## Task directions
Each line in the entries below that holds the string "handbook" must be copied.

[Start of section]

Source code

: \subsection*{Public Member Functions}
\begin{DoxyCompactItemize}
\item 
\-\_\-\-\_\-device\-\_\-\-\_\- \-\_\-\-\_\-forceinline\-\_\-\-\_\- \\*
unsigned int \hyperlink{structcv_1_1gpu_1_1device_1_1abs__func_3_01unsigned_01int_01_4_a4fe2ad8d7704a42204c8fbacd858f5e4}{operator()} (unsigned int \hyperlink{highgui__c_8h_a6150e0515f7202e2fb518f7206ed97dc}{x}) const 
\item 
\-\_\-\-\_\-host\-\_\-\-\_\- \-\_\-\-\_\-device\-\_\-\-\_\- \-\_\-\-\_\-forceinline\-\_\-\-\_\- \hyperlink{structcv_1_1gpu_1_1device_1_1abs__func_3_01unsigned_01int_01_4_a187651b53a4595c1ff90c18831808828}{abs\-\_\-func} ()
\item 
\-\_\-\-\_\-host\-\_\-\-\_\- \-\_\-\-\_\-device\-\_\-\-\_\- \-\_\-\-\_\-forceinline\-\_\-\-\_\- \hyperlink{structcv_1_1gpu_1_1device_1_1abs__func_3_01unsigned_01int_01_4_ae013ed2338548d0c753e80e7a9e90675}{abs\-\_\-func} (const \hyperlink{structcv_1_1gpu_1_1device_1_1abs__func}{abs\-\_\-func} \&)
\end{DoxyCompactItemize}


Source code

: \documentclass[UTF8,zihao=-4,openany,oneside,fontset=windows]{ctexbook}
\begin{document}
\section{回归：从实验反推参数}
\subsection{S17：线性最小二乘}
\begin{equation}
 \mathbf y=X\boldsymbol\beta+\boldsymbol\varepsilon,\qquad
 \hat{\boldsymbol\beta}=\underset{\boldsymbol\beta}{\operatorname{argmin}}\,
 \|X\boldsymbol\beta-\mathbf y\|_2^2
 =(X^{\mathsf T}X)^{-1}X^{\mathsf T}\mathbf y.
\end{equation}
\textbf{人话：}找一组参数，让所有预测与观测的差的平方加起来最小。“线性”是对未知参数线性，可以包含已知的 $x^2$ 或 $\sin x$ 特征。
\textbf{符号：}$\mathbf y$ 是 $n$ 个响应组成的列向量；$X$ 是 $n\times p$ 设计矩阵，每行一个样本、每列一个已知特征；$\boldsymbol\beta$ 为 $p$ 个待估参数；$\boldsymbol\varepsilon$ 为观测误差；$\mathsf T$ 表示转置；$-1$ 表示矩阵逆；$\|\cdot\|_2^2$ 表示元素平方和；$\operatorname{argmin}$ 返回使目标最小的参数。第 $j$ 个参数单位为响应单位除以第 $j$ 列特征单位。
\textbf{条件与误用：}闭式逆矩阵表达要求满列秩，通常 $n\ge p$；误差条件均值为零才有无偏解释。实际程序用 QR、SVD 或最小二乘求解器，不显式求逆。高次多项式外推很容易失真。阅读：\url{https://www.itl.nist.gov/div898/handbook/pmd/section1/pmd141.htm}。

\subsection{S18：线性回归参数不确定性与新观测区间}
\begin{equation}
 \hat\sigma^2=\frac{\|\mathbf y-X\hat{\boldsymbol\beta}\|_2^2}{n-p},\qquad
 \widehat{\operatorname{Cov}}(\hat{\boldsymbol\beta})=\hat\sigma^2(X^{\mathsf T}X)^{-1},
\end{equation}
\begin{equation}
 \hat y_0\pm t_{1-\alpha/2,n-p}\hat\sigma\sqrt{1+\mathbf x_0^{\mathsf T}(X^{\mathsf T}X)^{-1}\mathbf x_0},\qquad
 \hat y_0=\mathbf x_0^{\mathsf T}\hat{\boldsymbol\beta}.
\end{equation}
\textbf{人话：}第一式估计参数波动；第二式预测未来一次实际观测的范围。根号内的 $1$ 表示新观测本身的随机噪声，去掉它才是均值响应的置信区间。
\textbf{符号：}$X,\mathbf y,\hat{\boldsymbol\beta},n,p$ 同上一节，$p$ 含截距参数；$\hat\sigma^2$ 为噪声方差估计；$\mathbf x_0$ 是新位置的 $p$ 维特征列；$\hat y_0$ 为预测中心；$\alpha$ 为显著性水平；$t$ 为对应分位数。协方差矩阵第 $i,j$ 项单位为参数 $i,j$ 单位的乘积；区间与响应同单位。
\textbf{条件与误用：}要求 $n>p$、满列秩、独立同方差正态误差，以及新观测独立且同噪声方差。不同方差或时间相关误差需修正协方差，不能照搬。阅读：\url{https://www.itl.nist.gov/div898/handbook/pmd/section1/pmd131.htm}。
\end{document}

[End of section]

## Your solution
\textbf{条件与误用：}闭式逆矩阵表达要求满列秩，通常 $n\ge p$；误差条件均值为零才有无偏解释。实际程序用 QR、SVD 或最小二乘求解器，不显式求逆。高次多项式外推很容易失真。阅读：\url{https://www.itl.nist.gov/div898/handbook/pmd/section1/pmd141.htm}。
\textbf{条件与误用：}要求 $n>p$、满列秩、独立同方差正态误差，以及新观测独立且同噪声方差。不同方差或时间相关误差需修正协方差，不能照搬。阅读：\url{https://www.itl.nist.gov/div898/handbook/pmd/section1/pmd131.htm}。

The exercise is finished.